She sighed, steering with two fingers. “I don’t know, packed somewhere. Maybe at Gramma’s. I really have to get all my things organized. But anyway, it doesn’t matter, because you were real cute the way you said it anyway, real nonchalant, just, ‘This is my mom.’ Really, you did it just right.”
“I’m relieved.”
“And boy, did HE look then. ‘Oh, what kind of doctor are you?’ I said, but just real casual.”
I’d heard all this—I’d been standing right there, but you couldn’t stop her once she’d started. I looked at houses out my window as we drove.
“And when he said, ‘Orthodontist,’ I said, ‘Really. That’s funny, because I’ve been looking for an orthodontist to see if Ann’s going to need braces.’ Remember, Hon, how you came home your first day and said the girls told you you needed braces? It’s a good thing they did. Lucky.”
Right there, in front of our cake, Dr. Spritzer had leaned over, taken my head in his hands and opened my mouth. He had doctor’s hands. While he held my head, I felt like sleeping.
“Yup, I’m afraid she will,” he had said. “She’s got some pretty big toofers in that little mouth.”
I thought he and my mother should get along. They both used the same dopey slang.
“So, did you hear when he said, ‘Bring her in anytime and we’ll see what we can do’? And then he sort of winked at me. Real subtle. Sort of half a wink. I suppose he didn’t want you kids to see. So. We’ll just have to wait. But I think in a week or two I’ll call his office and see about braces for my little Bear Cub.”
She reached over and patted my knee and I stiffened. She parked in front of Baskin-Robbins.
“You really don’t want one? Just a single dip.”
“No.”
She held out money to me. “Well, I’d like a double, the top scoop chocolate almond, the bottom, pistachio. On a sugar cone.”
I just sat there.
“Come on, Honey. Just run in and do this one thing for me. After all I do for you. Go on.” She pressed the money into my hand.

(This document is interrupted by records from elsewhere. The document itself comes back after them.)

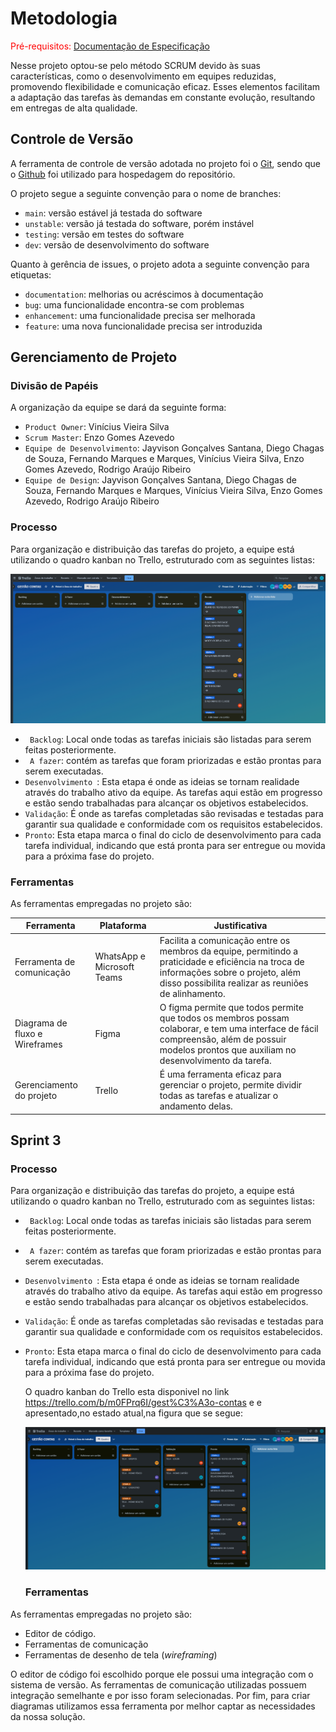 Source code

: 
# Metodologia

<span style="color:red">Pré-requisitos: <a href="2-Especificação do Projeto.md"> Documentação de Especificação</a></span>


Nesse projeto optou-se pelo método SCRUM devido às suas características, como o desenvolvimento em equipes reduzidas, promovendo flexibilidade e comunicação eficaz. Esses elementos facilitam a adaptação das tarefas às demandas em constante evolução, resultando em entregas de alta qualidade. 

## Controle de Versão

A ferramenta de controle de versão adotada no projeto foi o
[Git](https://git-scm.com/), sendo que o [Github](https://github.com)
foi utilizado para hospedagem do repositório.

O projeto segue a seguinte convenção para o nome de branches:

- `main`: versão estável já testada do software
- `unstable`: versão já testada do software, porém instável
- `testing`: versão em testes do software
- `dev`: versão de desenvolvimento do software

Quanto à gerência de issues, o projeto adota a seguinte convenção para
etiquetas:

- `documentation`: melhorias ou acréscimos à documentação
- `bug`: uma funcionalidade encontra-se com problemas
- `enhancement`: uma funcionalidade precisa ser melhorada
- `feature`: uma nova funcionalidade precisa ser introduzida


## Gerenciamento de Projeto

### Divisão de Papéis

A organização da equipe se dará da seguinte forma:

- `Product Owner`: Vinícius Vieira Silva
- `Scrum Master`: Enzo Gomes Azevedo
- `Equipe de Desenvolvimento`: Jayvison Gonçalves Santana, Diego Chagas de Souza, Fernando Marques e Marques, Vinícius Vieira Silva, Enzo Gomes Azevedo, Rodrigo Araújo Ribeiro
- `Equipe de Design`: Jayvison Gonçalves Santana, Diego Chagas de Souza, Fernando Marques e Marques, Vinícius Vieira Silva, Enzo Gomes Azevedo, Rodrigo Araújo Ribeiro

### Processo



<p> Para organização e distribuição das tarefas do projeto, a equipe está utilizando o quadro kanban no Trello, estruturado com as seguintes listas: </p>

![trello](https://github.com/ICEI-PUC-Minas-PMV-ADS/pmv-ads-2024-1-e2-proj-int-t9-pmv-ads-2024-1-e2-proj-gestaocontas/blob/main/docs/img/TRELLO%20TAREFAS.png)


- ` Backlog`: Local onde todas as tarefas iniciais são listadas para serem feitas posteriormente.
- ` A fazer`: contém as tarefas que foram priorizadas e estão prontas para serem executadas.
- `Desenvolvimento `: Esta etapa é onde as ideias se tornam realidade através do trabalho ativo da equipe. As tarefas aqui estão em progresso e estão sendo trabalhadas para alcançar os objetivos estabelecidos.
- `Validação`: É onde as tarefas completadas são revisadas e testadas para garantir sua qualidade e conformidade com os requisitos estabelecidos.
- `Pronto`: Esta etapa marca o final do ciclo de desenvolvimento para cada tarefa individual, indicando que está pronta para ser entregue ou movida para a próxima fase do projeto.

 
### Ferramentas

As ferramentas empregadas no projeto são:

| Ferramenta                        | Plataforma                 | Justificativa                                                                                                                                                                                     |
| --------------------------------- | -------------------------- | ------------- |
| Ferramenta de comunicação         | WhatsApp e Microsoft Teams | Facilita a comunicação entre os membros da equipe, permitindo a praticidade e eficiência na troca de informações sobre o projeto, além disso possibilita realizar as reuniões de alinhamento.|
| Diagrama de fluxo e Wireframes | Figma | O figma permite que todos permite que todos os membros possam colaborar, e tem uma interface de fácil compreensão, além de possuir modelos prontos que auxiliam no desenvolvimento da tarefa.|
| Gerenciamento do projeto        | Trello  | É uma ferramenta eficaz para gerenciar o projeto, permite dividir todas as tarefas e atualizar o andamento delas. |


## Sprint 3

### Processo

<p> Para organização e distribuição das tarefas do projeto, a equipe está utilizando o quadro kanban no Trello, estruturado com as seguintes listas: </p>

- ` Backlog`: Local onde todas as tarefas iniciais são listadas para serem feitas posteriormente.
- ` A fazer`: contém as tarefas que foram priorizadas e estão prontas para serem executadas.
- `Desenvolvimento `: Esta etapa é onde as ideias se tornam realidade através do trabalho ativo da equipe. As tarefas aqui estão em progresso e estão sendo trabalhadas para alcançar os objetivos estabelecidos.
- `Validação`: É onde as tarefas completadas são revisadas e testadas para garantir sua qualidade e conformidade com os requisitos estabelecidos.
- `Pronto`: Esta etapa marca o final do ciclo de desenvolvimento para cada tarefa individual, indicando que está pronta para ser entregue ou movida para a próxima fase do projeto.

  O quadro kanban do Trello esta disponivel no link https://trello.com/b/m0FPrq6I/gest%C3%A3o-contas e e apresentado,no estado atual,na figura que se segue:

  ![sprit 3](https://github.com/ICEI-PUC-Minas-PMV-ADS/pmv-ads-2024-1-e2-proj-int-t9-pmv-ads-2024-1-e2-proj-gestaocontas/blob/main/docs/img/ETAPA%203%20PROJETO.png)


  ### Ferramentas

As ferramentas empregadas no projeto são:

- Editor de código.
- Ferramentas de comunicação
- Ferramentas de desenho de tela (_wireframing_)

O editor de código foi escolhido porque ele possui uma integração com o
sistema de versão. As ferramentas de comunicação utilizadas possuem
integração semelhante e por isso foram selecionadas. Por fim, para criar
diagramas utilizamos essa ferramenta por melhor captar as
necessidades da nossa solução.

In the two weeks before the appointment, we dieted. We ate salads at Hamburger Hamlet for dinner and my mother gave up ice cream altogether. The Saturday before the appointment, we went shopping on Rodeo Drive. In one of the dressing rooms, a room that was so big and pretty we could have lived in it, my mother sat down on the love seat and cried, quietly, so the salesgirls hovering in the hallway wouldn’t hear. She lifted the beige ticket from the sleeve of a suit she was trying on. It cost seventeen hundred dollars.
“Well, so why don’t we go somewhere else?”
“There is nowhere else.” She shook her head, unzipped the skirt and began to step out of it. She looked ruefully around the room, glancing at herself from different angles in the mirrors, flexing and arching her foot. She looked over her shoulder at the backs of her thighs. Then she sucked in her cheeks.
“I’m pretty, but that’s not enough. Nobody wants a woman my age who doesn’t dress.”
“I thought he liked you. You said he winked.”
“Well, he saw me in the yellow. He only saw me in my best thing.”
“Oh, come on.”
“Don’t kid yourself, he’s no different from the rest. He can have anyone he wants, let me tell you. They want rich women. Not a schoolteacher with a child to support.”
I started putting the clothes back on their hangers. The skirt kept falling off.
“Just leave it,” my mother said. “They’ll do it. It’s their job.”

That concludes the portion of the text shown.